[Opening Material for this task section]

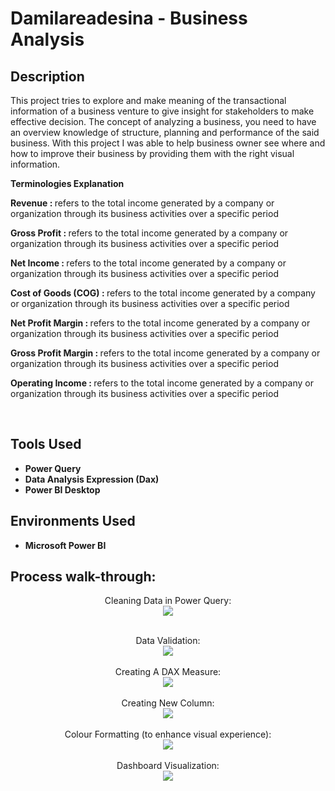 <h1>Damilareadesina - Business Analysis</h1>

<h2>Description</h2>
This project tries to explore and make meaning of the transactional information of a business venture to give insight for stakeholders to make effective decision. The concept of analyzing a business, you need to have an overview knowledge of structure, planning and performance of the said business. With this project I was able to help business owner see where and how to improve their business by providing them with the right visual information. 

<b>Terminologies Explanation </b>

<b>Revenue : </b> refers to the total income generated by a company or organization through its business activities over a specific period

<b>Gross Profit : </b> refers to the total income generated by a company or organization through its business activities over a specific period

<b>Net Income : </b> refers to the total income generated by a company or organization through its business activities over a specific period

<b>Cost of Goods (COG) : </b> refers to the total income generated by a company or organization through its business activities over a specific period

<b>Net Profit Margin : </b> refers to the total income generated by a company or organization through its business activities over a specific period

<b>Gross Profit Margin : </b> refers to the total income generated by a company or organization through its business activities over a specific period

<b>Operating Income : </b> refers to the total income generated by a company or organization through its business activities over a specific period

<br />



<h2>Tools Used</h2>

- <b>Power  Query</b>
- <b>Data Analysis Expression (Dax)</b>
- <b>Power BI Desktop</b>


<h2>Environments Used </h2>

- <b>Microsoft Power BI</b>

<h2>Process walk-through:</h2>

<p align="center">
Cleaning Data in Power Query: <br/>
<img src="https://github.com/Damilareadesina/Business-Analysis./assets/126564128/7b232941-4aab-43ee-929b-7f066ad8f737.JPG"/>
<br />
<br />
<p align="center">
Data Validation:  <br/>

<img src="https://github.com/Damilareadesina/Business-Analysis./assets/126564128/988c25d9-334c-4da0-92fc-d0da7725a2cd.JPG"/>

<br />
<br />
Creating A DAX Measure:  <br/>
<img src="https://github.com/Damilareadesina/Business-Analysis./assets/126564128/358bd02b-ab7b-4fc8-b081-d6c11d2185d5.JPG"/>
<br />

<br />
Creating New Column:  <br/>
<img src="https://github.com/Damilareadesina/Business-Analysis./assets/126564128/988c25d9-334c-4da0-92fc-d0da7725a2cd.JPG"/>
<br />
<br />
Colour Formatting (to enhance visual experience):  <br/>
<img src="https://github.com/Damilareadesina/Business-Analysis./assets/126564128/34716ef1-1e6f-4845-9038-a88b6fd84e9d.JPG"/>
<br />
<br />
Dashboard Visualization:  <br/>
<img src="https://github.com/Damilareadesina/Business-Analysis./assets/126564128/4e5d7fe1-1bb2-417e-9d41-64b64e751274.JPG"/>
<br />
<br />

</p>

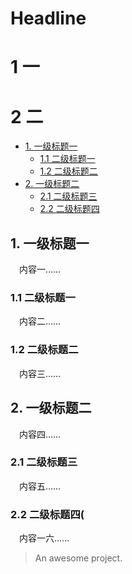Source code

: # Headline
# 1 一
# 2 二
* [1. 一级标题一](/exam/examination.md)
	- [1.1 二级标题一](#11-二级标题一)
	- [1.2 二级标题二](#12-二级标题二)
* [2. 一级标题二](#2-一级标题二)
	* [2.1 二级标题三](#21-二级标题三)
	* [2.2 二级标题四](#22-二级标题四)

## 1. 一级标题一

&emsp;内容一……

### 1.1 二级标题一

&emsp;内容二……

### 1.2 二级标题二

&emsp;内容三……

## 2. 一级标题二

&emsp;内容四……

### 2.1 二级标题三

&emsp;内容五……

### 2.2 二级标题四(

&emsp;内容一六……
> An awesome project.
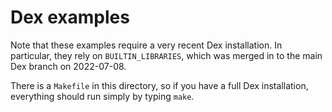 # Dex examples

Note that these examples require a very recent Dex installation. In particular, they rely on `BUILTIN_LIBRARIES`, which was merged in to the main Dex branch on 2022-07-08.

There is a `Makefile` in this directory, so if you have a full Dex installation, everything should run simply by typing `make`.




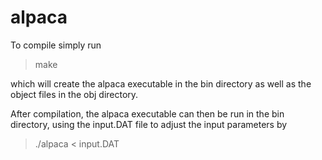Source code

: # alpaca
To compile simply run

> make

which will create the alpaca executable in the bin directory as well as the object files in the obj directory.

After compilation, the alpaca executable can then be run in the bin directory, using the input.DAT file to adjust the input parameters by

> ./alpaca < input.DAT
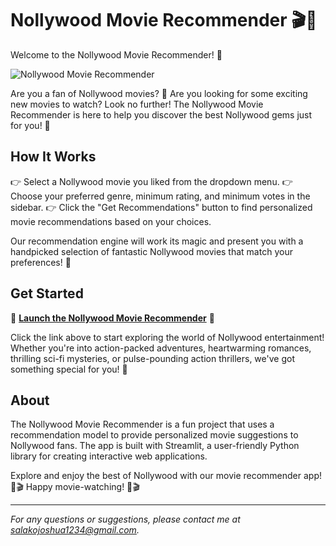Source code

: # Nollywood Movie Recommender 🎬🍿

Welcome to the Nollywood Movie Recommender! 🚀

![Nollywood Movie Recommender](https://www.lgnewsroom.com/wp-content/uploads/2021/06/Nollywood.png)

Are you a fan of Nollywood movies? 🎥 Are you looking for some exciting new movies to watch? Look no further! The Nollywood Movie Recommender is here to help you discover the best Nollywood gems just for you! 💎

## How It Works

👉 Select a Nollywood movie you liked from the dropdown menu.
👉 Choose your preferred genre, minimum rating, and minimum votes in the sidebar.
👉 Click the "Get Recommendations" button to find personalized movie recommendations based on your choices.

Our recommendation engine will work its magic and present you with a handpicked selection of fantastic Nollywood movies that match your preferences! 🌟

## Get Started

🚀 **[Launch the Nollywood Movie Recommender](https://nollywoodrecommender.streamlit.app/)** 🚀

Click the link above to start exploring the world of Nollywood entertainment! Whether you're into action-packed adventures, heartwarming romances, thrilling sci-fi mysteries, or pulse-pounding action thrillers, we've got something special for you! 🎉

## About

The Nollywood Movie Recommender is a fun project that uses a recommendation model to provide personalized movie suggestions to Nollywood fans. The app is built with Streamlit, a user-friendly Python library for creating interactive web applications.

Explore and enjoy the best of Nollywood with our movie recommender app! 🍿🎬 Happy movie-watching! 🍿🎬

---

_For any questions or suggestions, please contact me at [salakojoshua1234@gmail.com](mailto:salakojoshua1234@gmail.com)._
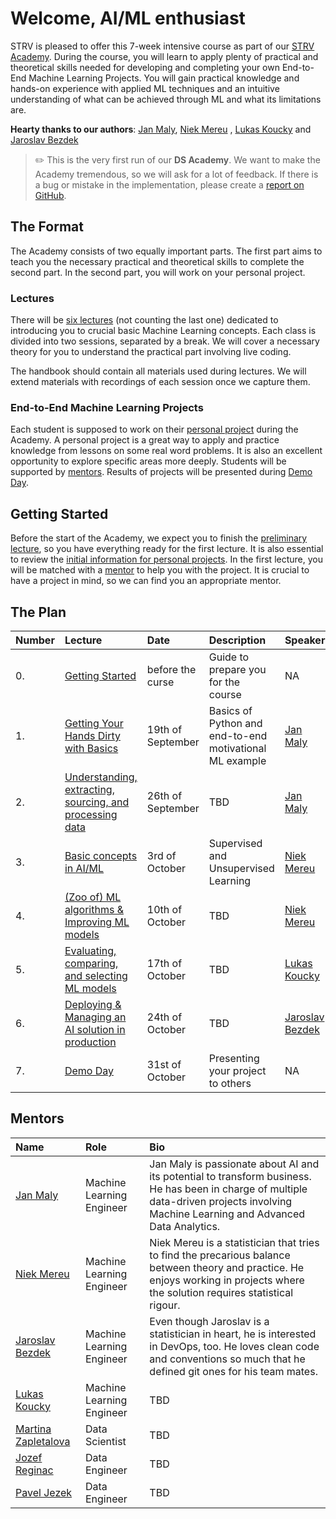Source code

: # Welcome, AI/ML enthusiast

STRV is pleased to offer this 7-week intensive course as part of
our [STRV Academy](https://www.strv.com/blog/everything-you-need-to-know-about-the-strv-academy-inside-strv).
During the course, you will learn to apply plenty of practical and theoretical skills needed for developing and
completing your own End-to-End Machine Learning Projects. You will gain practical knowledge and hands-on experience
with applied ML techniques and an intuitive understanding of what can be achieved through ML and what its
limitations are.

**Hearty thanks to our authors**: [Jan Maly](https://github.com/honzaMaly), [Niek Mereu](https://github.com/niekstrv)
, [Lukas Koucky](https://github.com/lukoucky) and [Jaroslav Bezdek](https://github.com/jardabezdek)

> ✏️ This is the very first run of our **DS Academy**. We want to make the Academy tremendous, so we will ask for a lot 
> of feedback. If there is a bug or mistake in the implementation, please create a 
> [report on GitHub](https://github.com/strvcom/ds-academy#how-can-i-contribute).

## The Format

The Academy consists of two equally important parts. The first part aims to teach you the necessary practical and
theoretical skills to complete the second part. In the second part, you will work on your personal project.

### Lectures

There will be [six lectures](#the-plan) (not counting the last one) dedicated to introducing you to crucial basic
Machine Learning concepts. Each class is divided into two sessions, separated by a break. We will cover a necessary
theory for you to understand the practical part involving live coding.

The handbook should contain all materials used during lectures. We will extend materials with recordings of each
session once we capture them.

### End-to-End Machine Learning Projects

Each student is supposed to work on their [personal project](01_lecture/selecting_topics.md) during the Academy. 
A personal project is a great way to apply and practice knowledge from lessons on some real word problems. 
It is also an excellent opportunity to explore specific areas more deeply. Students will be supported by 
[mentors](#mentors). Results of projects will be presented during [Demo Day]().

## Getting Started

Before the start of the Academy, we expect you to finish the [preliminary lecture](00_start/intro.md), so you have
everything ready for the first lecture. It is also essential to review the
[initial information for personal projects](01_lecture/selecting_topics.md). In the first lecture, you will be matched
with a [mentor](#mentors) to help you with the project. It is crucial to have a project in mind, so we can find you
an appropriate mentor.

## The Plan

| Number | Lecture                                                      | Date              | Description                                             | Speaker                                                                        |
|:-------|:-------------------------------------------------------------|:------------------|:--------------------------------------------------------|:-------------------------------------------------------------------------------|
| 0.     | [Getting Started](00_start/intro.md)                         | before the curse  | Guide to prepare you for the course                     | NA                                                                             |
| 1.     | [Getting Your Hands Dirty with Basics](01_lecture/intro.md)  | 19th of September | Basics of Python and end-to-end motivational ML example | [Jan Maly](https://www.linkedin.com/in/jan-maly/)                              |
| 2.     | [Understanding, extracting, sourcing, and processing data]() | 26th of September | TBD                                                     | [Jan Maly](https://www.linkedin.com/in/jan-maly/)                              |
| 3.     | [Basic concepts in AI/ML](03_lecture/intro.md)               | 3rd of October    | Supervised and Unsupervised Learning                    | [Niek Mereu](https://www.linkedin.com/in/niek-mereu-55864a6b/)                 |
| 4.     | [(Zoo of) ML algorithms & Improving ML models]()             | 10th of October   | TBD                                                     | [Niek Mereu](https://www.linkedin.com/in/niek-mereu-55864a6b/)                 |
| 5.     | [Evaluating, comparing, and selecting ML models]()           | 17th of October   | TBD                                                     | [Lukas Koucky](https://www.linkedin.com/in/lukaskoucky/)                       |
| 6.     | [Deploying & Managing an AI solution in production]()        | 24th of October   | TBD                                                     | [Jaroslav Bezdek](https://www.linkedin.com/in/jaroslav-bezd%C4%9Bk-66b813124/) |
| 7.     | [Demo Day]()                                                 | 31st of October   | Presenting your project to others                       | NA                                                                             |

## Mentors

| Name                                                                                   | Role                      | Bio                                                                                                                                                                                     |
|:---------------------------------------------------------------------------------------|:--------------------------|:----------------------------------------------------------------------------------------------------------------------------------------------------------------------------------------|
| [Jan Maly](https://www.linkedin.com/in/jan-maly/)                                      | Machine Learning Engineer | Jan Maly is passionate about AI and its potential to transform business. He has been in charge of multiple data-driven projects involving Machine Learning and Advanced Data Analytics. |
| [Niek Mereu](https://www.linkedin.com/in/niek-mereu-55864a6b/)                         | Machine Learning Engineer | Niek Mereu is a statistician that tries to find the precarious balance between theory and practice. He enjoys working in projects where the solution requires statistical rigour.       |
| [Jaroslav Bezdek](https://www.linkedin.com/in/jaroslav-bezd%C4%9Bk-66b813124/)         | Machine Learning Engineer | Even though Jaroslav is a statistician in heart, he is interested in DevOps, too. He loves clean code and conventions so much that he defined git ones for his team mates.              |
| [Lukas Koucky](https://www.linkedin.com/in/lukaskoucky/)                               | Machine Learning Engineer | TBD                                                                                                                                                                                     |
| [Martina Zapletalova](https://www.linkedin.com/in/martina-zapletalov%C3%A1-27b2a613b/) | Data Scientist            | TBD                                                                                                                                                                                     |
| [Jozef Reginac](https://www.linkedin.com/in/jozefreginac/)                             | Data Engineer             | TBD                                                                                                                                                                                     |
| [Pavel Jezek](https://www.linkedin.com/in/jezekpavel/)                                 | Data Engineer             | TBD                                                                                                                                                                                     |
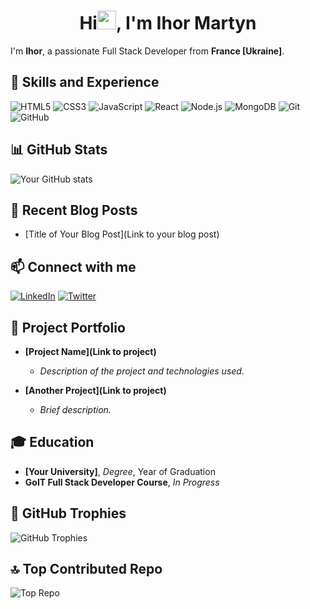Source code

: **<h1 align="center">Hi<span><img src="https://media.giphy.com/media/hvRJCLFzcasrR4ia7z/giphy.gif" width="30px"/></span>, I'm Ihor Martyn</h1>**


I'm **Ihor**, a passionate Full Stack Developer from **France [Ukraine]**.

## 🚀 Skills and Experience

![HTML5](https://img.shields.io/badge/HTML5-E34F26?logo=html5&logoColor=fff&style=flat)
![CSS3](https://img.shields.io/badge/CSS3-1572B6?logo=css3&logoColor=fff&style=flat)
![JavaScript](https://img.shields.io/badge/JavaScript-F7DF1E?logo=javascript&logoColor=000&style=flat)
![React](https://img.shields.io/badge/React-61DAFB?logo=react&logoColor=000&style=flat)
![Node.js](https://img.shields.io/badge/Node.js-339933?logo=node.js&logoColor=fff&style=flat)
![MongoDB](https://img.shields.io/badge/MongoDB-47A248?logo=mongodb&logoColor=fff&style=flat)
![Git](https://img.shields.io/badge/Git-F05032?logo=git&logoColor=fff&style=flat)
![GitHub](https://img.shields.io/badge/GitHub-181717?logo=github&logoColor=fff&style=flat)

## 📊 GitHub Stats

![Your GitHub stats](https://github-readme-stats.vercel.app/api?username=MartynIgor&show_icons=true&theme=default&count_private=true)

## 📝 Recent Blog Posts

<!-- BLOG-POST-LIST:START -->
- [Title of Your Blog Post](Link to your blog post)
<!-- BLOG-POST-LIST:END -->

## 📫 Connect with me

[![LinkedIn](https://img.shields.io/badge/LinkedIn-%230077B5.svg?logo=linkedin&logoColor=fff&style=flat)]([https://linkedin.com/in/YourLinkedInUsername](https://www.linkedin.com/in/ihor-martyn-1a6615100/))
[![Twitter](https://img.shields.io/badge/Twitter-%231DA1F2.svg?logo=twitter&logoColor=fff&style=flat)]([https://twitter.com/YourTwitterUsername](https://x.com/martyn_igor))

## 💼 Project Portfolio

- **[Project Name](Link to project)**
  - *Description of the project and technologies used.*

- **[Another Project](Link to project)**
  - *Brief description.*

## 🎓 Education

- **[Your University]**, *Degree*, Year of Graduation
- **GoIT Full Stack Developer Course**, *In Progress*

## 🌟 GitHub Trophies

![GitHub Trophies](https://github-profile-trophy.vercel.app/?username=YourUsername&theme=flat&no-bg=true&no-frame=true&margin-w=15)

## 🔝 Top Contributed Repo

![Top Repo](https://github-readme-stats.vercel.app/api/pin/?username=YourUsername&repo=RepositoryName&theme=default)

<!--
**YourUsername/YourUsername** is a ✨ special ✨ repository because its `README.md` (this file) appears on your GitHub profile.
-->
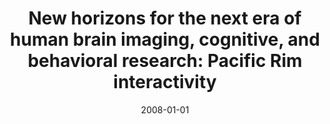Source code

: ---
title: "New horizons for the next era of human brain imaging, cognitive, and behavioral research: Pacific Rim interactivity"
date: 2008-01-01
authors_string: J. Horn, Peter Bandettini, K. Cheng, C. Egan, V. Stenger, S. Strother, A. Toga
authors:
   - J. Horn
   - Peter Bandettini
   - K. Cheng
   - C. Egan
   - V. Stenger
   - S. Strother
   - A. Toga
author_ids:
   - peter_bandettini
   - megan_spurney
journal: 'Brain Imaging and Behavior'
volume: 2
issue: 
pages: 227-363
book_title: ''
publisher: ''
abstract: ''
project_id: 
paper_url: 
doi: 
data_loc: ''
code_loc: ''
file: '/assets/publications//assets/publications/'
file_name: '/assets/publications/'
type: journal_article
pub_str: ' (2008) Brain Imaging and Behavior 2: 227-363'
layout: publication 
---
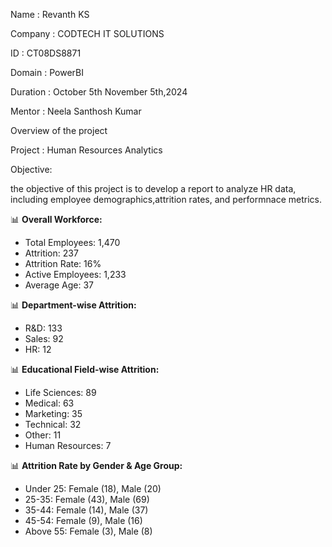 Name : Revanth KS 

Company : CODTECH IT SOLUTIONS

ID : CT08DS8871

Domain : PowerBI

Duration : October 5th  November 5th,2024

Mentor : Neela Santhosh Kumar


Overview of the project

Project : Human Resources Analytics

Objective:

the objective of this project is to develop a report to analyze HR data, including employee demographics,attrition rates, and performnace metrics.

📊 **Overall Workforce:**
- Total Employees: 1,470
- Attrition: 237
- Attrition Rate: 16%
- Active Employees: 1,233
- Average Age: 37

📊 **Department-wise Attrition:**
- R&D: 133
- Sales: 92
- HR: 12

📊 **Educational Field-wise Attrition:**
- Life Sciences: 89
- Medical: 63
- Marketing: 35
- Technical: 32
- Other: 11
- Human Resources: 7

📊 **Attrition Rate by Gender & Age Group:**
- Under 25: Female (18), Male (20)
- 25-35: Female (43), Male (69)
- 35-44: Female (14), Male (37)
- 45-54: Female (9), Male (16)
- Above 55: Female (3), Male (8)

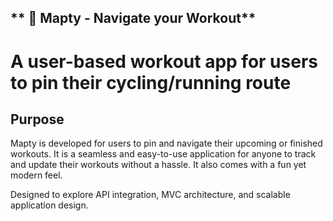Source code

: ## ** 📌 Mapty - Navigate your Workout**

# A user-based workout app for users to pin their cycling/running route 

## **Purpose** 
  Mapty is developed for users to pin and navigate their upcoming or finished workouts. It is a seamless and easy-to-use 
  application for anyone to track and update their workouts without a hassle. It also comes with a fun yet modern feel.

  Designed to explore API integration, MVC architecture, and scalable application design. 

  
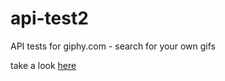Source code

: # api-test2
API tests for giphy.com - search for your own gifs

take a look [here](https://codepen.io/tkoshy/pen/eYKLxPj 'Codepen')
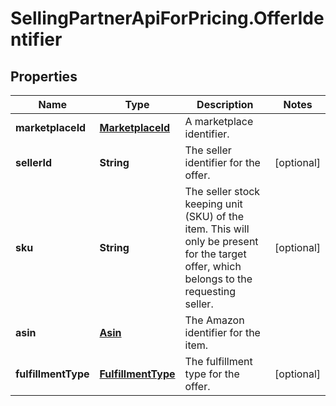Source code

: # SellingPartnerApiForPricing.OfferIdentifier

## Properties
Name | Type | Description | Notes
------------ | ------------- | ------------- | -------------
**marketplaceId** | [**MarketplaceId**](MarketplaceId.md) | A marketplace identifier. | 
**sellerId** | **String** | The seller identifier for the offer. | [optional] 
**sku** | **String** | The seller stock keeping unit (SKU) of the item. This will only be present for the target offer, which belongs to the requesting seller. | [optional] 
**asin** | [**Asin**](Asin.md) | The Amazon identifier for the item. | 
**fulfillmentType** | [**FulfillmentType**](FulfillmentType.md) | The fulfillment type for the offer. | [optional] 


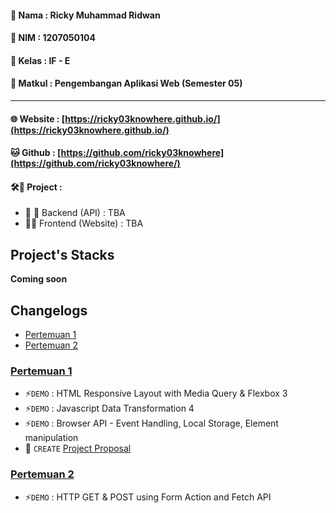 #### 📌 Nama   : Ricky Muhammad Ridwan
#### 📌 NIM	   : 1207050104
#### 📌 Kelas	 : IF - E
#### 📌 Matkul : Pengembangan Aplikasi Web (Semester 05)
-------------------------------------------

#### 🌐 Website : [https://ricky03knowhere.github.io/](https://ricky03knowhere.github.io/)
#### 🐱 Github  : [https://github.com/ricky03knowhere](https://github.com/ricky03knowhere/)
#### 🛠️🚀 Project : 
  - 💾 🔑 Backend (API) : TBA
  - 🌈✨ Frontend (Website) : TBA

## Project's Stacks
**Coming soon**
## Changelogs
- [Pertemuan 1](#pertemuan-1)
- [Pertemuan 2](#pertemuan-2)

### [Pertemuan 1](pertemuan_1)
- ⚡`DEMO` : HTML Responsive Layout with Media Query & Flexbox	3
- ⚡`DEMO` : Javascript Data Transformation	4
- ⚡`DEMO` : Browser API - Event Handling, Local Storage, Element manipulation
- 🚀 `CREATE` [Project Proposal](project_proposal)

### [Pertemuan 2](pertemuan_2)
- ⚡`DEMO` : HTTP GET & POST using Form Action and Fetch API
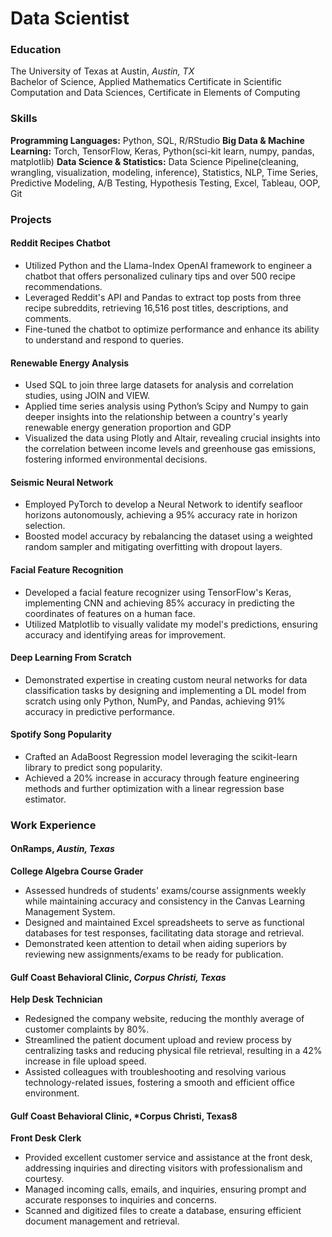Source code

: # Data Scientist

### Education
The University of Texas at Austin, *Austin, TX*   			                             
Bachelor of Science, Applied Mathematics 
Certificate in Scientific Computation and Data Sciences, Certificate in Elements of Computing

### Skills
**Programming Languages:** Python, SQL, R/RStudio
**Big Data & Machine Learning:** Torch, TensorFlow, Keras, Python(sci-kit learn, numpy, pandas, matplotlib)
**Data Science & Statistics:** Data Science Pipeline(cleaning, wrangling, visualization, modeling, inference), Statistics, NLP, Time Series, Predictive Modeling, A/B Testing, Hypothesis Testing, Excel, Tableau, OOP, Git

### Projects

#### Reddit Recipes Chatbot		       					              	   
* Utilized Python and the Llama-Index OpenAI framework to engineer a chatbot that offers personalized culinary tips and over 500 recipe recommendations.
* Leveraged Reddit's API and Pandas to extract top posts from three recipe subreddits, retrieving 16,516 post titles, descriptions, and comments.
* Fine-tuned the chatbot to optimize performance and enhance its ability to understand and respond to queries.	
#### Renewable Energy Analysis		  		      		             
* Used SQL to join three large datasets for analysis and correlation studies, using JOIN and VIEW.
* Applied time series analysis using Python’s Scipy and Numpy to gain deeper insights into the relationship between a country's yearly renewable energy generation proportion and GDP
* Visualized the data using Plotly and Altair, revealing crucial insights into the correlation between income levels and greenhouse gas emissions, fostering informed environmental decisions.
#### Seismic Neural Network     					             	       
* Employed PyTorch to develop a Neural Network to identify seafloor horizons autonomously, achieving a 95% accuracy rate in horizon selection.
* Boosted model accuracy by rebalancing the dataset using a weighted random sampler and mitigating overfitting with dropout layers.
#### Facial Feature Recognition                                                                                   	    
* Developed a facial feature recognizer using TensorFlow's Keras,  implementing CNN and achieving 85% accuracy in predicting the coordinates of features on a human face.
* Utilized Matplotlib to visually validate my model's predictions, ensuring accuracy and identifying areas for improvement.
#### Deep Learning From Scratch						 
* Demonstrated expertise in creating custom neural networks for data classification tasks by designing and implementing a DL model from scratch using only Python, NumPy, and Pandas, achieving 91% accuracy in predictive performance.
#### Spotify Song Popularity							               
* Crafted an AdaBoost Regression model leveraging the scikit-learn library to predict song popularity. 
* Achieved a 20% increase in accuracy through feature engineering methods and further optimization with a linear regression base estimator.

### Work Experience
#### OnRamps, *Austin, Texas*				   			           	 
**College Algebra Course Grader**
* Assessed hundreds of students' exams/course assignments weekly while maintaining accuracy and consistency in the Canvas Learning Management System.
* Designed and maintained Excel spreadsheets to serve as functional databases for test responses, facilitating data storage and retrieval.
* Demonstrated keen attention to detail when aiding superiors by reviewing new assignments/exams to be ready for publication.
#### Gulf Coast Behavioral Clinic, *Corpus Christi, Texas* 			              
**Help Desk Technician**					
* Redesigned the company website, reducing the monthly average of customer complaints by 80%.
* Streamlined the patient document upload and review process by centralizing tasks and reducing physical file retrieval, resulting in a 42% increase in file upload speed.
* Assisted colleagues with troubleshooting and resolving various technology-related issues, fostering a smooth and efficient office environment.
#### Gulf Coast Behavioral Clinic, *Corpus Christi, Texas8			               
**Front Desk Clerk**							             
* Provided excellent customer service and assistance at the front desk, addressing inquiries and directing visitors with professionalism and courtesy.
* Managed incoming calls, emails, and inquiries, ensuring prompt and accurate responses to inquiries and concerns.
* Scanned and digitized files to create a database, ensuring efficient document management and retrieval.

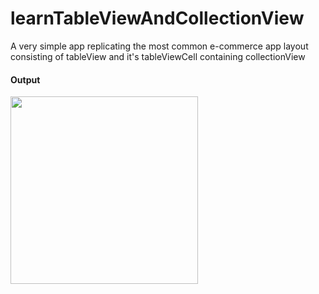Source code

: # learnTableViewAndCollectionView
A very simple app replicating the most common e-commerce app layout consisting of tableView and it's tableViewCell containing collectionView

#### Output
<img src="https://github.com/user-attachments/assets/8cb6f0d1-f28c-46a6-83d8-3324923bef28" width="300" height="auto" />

[Closing Material for this task section]

* Activity:
Look above for every line with the word "only" and copy it.

* Task answer:
**sku** | **String** | The seller stock keeping unit (SKU) of the item. This will only be present for the target offer, which belongs to the requesting seller. | [optional] 
* Demonstrated expertise in creating custom neural networks for data classification tasks by designing and implementing a DL model from scratch using only Python, NumPy, and Pandas, achieving 91% accuracy in predictive performance.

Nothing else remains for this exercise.